Outrageous claim? Maybe, but let me explain.
In the book, Concepts, Techniques and Models of Computer Programming , Peter Van Roy writes a few interesting words on the topic. In the chapter which deals with internal state (for example, in object oriented programming, objects contain internal mutable state) he writes that in the next chapter he will reintroduce concurrency to produce a stateful concurrent model not unlike what we are used to in mainstream languages. He then states that this is an extremely dificult model to program in. He agrees that concurrent programming is hard!
In the introduction to the chapter on declarative concurrency, however, he asserts that “concurrent programming need not be hard”. Wow! Where did that come from!? Reading on (or understanding the chapter title: “declarative concurrency”) provides the answer: dataflow.
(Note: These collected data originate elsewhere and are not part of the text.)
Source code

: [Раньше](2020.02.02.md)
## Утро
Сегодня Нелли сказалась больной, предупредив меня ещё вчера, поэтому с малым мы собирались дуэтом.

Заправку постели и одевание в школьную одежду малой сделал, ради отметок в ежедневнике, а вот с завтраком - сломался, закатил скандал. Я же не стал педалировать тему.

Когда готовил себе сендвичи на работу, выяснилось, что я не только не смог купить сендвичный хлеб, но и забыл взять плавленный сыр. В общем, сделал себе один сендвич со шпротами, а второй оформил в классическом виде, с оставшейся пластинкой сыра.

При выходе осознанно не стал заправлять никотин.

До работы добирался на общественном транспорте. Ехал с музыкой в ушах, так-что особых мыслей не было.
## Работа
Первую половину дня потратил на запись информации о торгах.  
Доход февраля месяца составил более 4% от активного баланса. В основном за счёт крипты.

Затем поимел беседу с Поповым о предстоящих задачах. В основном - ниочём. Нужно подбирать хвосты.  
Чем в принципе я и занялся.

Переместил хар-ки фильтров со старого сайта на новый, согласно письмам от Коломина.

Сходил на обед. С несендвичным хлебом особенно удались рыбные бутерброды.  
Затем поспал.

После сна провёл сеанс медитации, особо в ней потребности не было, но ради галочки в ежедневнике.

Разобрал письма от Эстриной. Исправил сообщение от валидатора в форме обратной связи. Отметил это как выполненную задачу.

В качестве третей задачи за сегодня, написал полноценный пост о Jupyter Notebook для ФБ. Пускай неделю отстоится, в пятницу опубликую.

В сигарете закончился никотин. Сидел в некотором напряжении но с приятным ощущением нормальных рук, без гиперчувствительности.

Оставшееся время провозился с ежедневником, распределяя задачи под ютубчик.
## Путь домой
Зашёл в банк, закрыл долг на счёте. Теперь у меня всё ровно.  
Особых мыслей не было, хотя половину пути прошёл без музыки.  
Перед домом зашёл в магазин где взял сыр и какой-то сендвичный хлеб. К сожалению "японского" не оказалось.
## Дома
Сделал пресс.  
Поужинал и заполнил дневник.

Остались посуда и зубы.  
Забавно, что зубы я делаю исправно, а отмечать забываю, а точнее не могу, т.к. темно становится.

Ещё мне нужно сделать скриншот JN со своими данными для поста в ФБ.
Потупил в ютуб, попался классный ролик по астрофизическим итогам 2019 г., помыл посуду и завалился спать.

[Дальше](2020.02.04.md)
Dataflow is an old, yet often forgotten or ignored, programming paradigm and I believe it holds the answers, where concurrent programming is concerned. Why? Because it can handle concurrency automatically, implicitly and transparently. Programmer not required! In effect, dataflow programming is the holy grail of concurrent programming. I won’t explain here why – dataflow deserves its own dedicated blog post – but I will assure you that dataflow is real and exists RIGHT NOW.
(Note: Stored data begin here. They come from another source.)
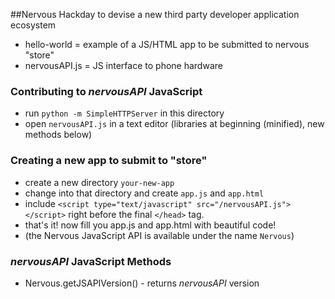 ##Nervous Hackday to devise a new third party developer application ecosystem


   * hello-world = example of a JS/HTML app to be submitted to nervous "store"
   * nervousAPI.js = JS interface to phone hardware


### Contributing to  _nervousAPI_ JavaScript
   * run `python -m SimpleHTTPServer` in this directory
   * open `nervousAPI.js` in a text editor (libraries at beginning (minified), new methods below)


### Creating a new app to submit to "store"
   * create a new directory `your-new-app`
   * change into that directory and create `app.js` and `app.html`
   * include 
       `<script type="text/javascript" src="/nervousAPI.js"></script>`
    right before the final `</head>` tag.
   * that's it! now fill you app.js and app.html with beautiful code!
   * (the Nervous JavaScript API is available under the name `Nervous`)


### _nervousAPI_ JavaScript Methods
   * Nervous.getJSAPIVersion()  - returns _nervousAPI_ version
In fact, in certain circles, its even quite popular:
- LabVIEW, commonly used for data acquisition, instrument control, and industrial automation by industry and by the scientific community.
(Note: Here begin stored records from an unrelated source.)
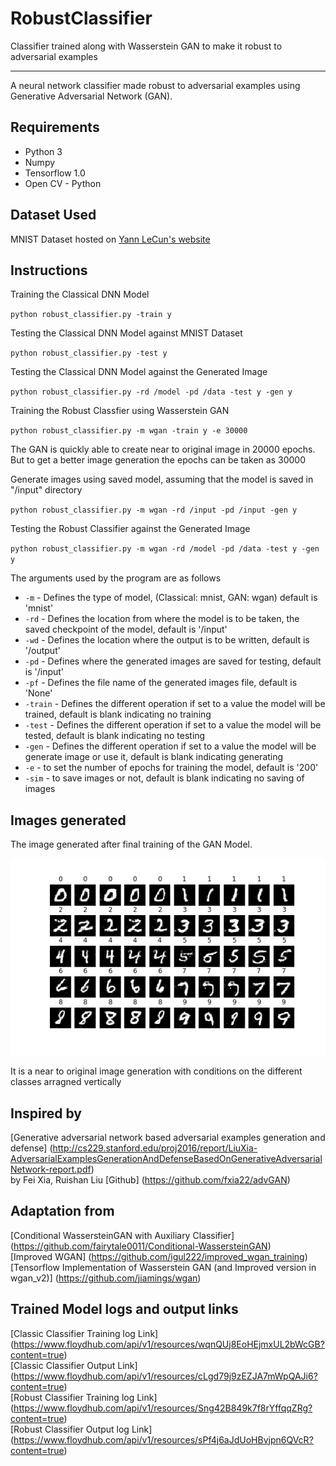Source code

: # RobustClassifier
Classifier trained along with Wasserstein GAN to make it robust to adversarial examples 

------
A neural network classifier made robust to adversarial examples using Generative Adversarial Network (GAN).

## Requirements
- Python 3
- Numpy
- Tensorflow 1.0
- Open CV - Python

## Dataset Used
MNIST Dataset hosted on [Yann LeCun's website](http://yann.lecun.com/exdb/mnist/)

## Instructions
Training the Classical DNN Model  

`python robust_classifier.py -train y`

Testing the Classical DNN Model against MNIST Dataset  

`python robust_classifier.py -test y`

Testing the Classical DNN Model against the Generated Image  

`python robust_classifier.py -rd /model -pd /data -test y -gen y`

Training the Robust Classfier using Wasserstein GAN  

`python robust_classifier.py -m wgan -train y -e 30000`

The GAN is quickly able to create near to original image in 20000 epochs. But to get a better image generation the epochs can be taken as 30000

Generate images using saved model, assuming that the model is saved in "/input" directory  

`python robust_classifier.py -m wgan -rd /input -pd /input -gen y`

Testing the Robust Classifier against the Generated Image  

`python robust_classifier.py -m wgan -rd /model -pd /data -test y -gen y`  

The arguments used by the program are as follows  

- `-m` - Defines the type of model, (Classical: mnist, GAN: wgan) default is 'mnist'
- `-rd` - Defines the location from where the model is to be taken, the saved checkpoint of the model, default is '/input'
- `-wd` - Defines the location where the output is to be written, default is '/output'
- `-pd` - Defines where the generated images are saved for testing, default is '/input'
- `-pf` - Defines the file name of the generated images file, default is 'None'
- `-train` - Defines the different operation if set to a value the model will be trained, default is blank indicating no training
- `-test` - Defines the different operation if set to a value the model will be tested, default is blank indicating no testing
- `-gen` - Defines the different operation if set to a value the model will be generate image or use it, default is blank indicating generating
- `-e` - to set the number of epochs for training the model, default is '200'
- `-sim` - to save images or not, default is blank indicating no saving of images

## Images generated
The image generated after final training of the GAN Model.

<img src="images/sample_final.png" title="Final Image Generated">

It is a near to original image generation with conditions on the different classes arragned vertically

## Inspired by
[Generative adversarial network based adversarial examples generation and defense] (http://cs229.stanford.edu/proj2016/report/LiuXia-AdversarialExamplesGenerationAndDefenseBasedOnGenerativeAdversarialNetwork-report.pdf)  
by Fei Xia, Ruishan Liu 
[Github] (https://github.com/fxia22/advGAN)

## Adaptation from
[Conditional WassersteinGAN with Auxiliary Classifier] (https://github.com/fairytale0011/Conditional-WassersteinGAN)  
[Improved WGAN] (https://github.com/igul222/improved_wgan_training)  
[Tensorflow Implementation of Wasserstein GAN (and Improved version in wgan_v2)] (https://github.com/jiamings/wgan)

## Trained Model logs and output links
[Classic Classifier Training log Link] (https://www.floydhub.com/api/v1/resources/wqnQUj8EoHEjmxUL2bWcGB?content=true)  
[Classic Classifier Output Link] (https://www.floydhub.com/api/v1/resources/cLgd79j9zEZJA7mWpQAJi6?content=true)   
[Robust Classifier Training log Link] (https://www.floydhub.com/api/v1/resources/Sng42B849k7f8rYffqqZRg?content=true)  
[Robust Classifier Output log Link] (https://www.floydhub.com/api/v1/resources/sPf4j6aJdUoHBvjpn6QVcR?content=true)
- SCADE & Lustre, this is used in the defence and aerospace industries and is also used to run big industry operations like nuclear power plants.
- VHDL & Verilog, hardware design languages used to program FPGA’s and ASIC’s.
- I almost forgot the most well known dataflow systems of all!! One everybody is familiar with: spreadsheets.
LabVIEW and SCADE are graphical dataflow systems. VHDL and Verilog are textual dataflow languages. All four are used fairly heavily and have existed for quite some time. There are many more. I find it interesting that dataflow was the chosen paradigm for critical applications such as defence, aerospace, hardware design and power plants! If its good enough for them, its surely good enough for us mere mortals.
This proves that not only is dataflow real and available RIGHT NOW, but it also implies that there is, indeed, value in using dataflow, or these languages wouldn’t be popular in their domains.
The next step, in my opinion, is a general purpose dataflow language which is tailored for mainstream programmers and caters for general programming tasks. This langauge must automatically scale across multiple cores (or even multiple computers), be easy to learn and use and be a productive language to develop software in.
I will talk about this in a lot more detail in future posts.